Hunt through the lines below for the string "Convolutional" and copy each one that has it.

▽

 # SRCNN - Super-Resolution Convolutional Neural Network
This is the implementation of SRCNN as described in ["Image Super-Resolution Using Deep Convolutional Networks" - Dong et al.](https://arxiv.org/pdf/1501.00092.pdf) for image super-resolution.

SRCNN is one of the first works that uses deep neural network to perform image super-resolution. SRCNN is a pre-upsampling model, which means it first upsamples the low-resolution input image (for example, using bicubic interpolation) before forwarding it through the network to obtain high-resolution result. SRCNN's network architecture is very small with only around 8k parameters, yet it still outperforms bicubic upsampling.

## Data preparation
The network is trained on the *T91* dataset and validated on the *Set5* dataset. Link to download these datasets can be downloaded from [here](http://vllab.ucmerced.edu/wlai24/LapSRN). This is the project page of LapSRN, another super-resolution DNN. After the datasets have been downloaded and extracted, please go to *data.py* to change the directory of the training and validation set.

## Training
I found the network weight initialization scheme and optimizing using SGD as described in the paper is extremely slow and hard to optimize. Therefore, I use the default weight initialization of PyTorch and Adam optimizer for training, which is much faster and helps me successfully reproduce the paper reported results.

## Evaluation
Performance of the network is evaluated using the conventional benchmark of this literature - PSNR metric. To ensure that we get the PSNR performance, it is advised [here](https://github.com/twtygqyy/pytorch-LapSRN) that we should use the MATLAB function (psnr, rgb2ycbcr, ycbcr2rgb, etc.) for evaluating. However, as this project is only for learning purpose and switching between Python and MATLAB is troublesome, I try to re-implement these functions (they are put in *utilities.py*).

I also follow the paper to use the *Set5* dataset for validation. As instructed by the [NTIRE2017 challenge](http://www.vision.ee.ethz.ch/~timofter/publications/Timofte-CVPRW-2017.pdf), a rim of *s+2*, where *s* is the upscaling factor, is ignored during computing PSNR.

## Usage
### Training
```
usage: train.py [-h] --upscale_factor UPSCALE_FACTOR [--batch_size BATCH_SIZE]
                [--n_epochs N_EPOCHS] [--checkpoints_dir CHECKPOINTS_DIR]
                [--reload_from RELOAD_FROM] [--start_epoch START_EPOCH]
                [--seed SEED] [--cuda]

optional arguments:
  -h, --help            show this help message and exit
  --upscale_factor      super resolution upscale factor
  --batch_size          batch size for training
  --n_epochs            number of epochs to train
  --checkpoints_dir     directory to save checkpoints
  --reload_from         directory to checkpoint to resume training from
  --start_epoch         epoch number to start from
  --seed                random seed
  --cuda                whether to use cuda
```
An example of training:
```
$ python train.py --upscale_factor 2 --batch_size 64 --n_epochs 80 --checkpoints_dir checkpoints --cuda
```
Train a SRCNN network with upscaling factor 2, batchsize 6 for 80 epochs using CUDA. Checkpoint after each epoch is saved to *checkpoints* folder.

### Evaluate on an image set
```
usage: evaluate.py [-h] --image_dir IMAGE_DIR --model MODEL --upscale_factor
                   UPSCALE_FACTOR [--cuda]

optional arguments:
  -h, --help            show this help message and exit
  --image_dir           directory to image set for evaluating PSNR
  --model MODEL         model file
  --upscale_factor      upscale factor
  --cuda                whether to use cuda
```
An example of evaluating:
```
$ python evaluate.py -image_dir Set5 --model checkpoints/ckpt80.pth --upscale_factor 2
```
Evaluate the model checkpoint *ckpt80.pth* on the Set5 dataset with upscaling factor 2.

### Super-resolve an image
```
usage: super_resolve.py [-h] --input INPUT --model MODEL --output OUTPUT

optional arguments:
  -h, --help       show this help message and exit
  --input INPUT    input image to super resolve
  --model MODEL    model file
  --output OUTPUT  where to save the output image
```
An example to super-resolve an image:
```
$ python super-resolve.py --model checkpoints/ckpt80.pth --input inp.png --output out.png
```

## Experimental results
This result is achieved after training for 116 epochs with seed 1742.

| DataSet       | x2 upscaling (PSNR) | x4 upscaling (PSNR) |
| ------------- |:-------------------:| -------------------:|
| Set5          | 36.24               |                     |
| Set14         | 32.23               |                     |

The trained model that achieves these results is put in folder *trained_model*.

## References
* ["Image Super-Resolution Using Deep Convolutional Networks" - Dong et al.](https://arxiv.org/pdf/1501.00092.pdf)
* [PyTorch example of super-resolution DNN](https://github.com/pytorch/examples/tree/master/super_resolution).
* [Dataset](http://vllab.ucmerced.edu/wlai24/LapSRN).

△
▽

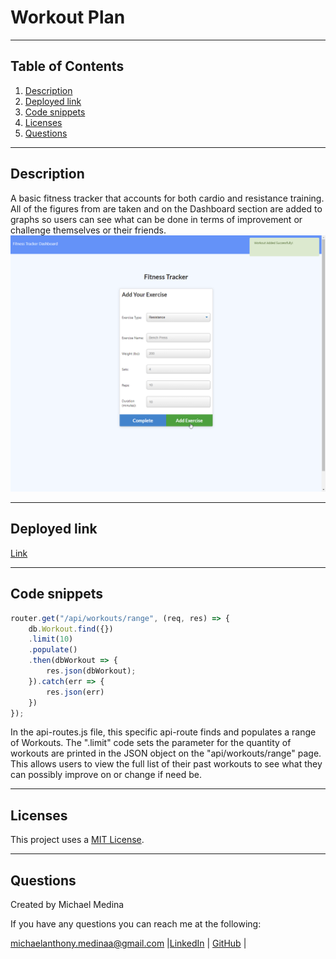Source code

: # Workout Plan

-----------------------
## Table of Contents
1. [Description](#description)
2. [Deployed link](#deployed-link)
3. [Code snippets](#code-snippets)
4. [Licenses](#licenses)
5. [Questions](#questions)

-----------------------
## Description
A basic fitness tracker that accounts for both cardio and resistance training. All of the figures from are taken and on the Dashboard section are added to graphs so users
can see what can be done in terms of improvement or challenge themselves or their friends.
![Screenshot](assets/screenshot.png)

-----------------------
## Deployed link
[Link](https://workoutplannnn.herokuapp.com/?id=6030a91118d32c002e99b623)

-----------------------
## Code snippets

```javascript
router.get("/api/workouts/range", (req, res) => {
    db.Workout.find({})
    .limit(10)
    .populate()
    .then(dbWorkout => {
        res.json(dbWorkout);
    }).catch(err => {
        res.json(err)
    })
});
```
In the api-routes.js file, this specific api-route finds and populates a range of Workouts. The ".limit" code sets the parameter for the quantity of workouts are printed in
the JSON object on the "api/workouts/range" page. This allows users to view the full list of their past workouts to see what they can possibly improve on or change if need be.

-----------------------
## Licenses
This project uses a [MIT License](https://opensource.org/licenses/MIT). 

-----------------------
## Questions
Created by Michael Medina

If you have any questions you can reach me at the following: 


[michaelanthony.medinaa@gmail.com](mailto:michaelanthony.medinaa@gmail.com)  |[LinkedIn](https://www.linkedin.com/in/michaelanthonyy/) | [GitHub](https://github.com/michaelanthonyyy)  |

△

#### Written solution
 # SRCNN - Super-Resolution Convolutional Neural Network
This is the implementation of SRCNN as described in ["Image Super-Resolution Using Deep Convolutional Networks" - Dong et al.](https://arxiv.org/pdf/1501.00092.pdf) for image super-resolution.
* ["Image Super-Resolution Using Deep Convolutional Networks" - Dong et al.](https://arxiv.org/pdf/1501.00092.pdf)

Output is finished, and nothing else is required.